Assignment >>
Write the records out again without change. Leave the pictures behind.
Top of Exercise data
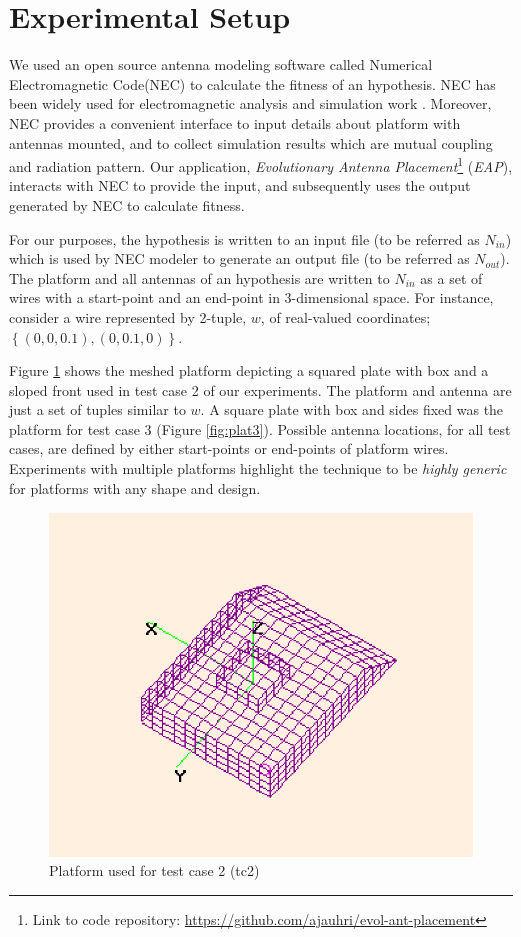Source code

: \documentclass{sig-alternate}
\begin{document}
\section{Experimental Setup}
\label{sec:setup}
We used an open source antenna modeling software called Numerical Electromagnetic Code(NEC)\cite{burke1981numerical} to calculate the fitness of an hypothesis. NEC has been widely used for electromagnetic analysis and simulation work \cite{topa2011using, pokharel2003numerical}. Moreover, NEC provides a convenient interface to input details about platform with antennas mounted, and to collect simulation results which are mutual coupling and radiation pattern. Our application, \textit{Evolutionary Antenna Placement}\footnote{Link to code repository: \url{https://github.com/ajauhri/evol-ant-placement}} (\textit{EAP}), interacts with NEC to provide the input, and subsequently uses the output generated by NEC to calculate fitness. 

For our purposes, the hypothesis is written to an input file (to be referred as $N_{in}$) which is used by NEC modeler to generate an output file (to be referred as $N_{out}$). The platform and all antennas of an hypothesis are written to $N_{in}$ as a set of wires with a start-point and an end-point in 3-dimensional space. For instance, consider a wire represented by 2-tuple, $w$, of real-valued coordinates; $\left\{(0,0,0.1), (0,0.1,0)\right\}$. 

Figure \ref{fig:plat2} shows the meshed platform depicting a squared plate with box and a sloped front used in test case 2 of our experiments. The platform and antenna are just a set of tuples similar to $w$. A square plate with box and sides fixed was the platform for test case 3 (Figure \ref{fig:plat3}). Possible antenna locations, for all test cases, are defined by either start-points or end-points of platform wires. Experiments with multiple platforms highlight the technique to be \textit{highly generic} for platforms with any shape and design. 
\begin{figure}
    \begin{center}
        \includegraphics[width=.41\textwidth]{FIG/s6}
\end{center}
\caption{Platform used for test case 2 (tc2)}
\label{fig:plat2}
\end{figure}
\end{document}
Bottom of Exercise data
Solution for this task >>
Source code

: \documentclass{sig-alternate}
\begin{document}
\section{Experimental Setup}
\label{sec:setup}
We used an open source antenna modeling software called Numerical Electromagnetic Code(NEC)\cite{burke1981numerical} to calculate the fitness of an hypothesis. NEC has been widely used for electromagnetic analysis and simulation work \cite{topa2011using, pokharel2003numerical}. Moreover, NEC provides a convenient interface to input details about platform with antennas mounted, and to collect simulation results which are mutual coupling and radiation pattern. Our application, \textit{Evolutionary Antenna Placement}\footnote{Link to code repository: \url{https://github.com/ajauhri/evol-ant-placement}} (\textit{EAP}), interacts with NEC to provide the input, and subsequently uses the output generated by NEC to calculate fitness. 

For our purposes, the hypothesis is written to an input file (to be referred as $N_{in}$) which is used by NEC modeler to generate an output file (to be referred as $N_{out}$). The platform and all antennas of an hypothesis are written to $N_{in}$ as a set of wires with a start-point and an end-point in 3-dimensional space. For instance, consider a wire represented by 2-tuple, $w$, of real-valued coordinates; $\left\{(0,0,0.1), (0,0.1,0)\right\}$. 

Figure \ref{fig:plat2} shows the meshed platform depicting a squared plate with box and a sloped front used in test case 2 of our experiments. The platform and antenna are just a set of tuples similar to $w$. A square plate with box and sides fixed was the platform for test case 3 (Figure \ref{fig:plat3}). Possible antenna locations, for all test cases, are defined by either start-points or end-points of platform wires. Experiments with multiple platforms highlight the technique to be \textit{highly generic} for platforms with any shape and design. 
\begin{figure}
    \begin{center}
        \includegraphics[width=.41\textwidth]{FIG/s6}
\end{center}
\caption{Platform used for test case 2 (tc2)}
\label{fig:plat2}
\end{figure}
\end{document}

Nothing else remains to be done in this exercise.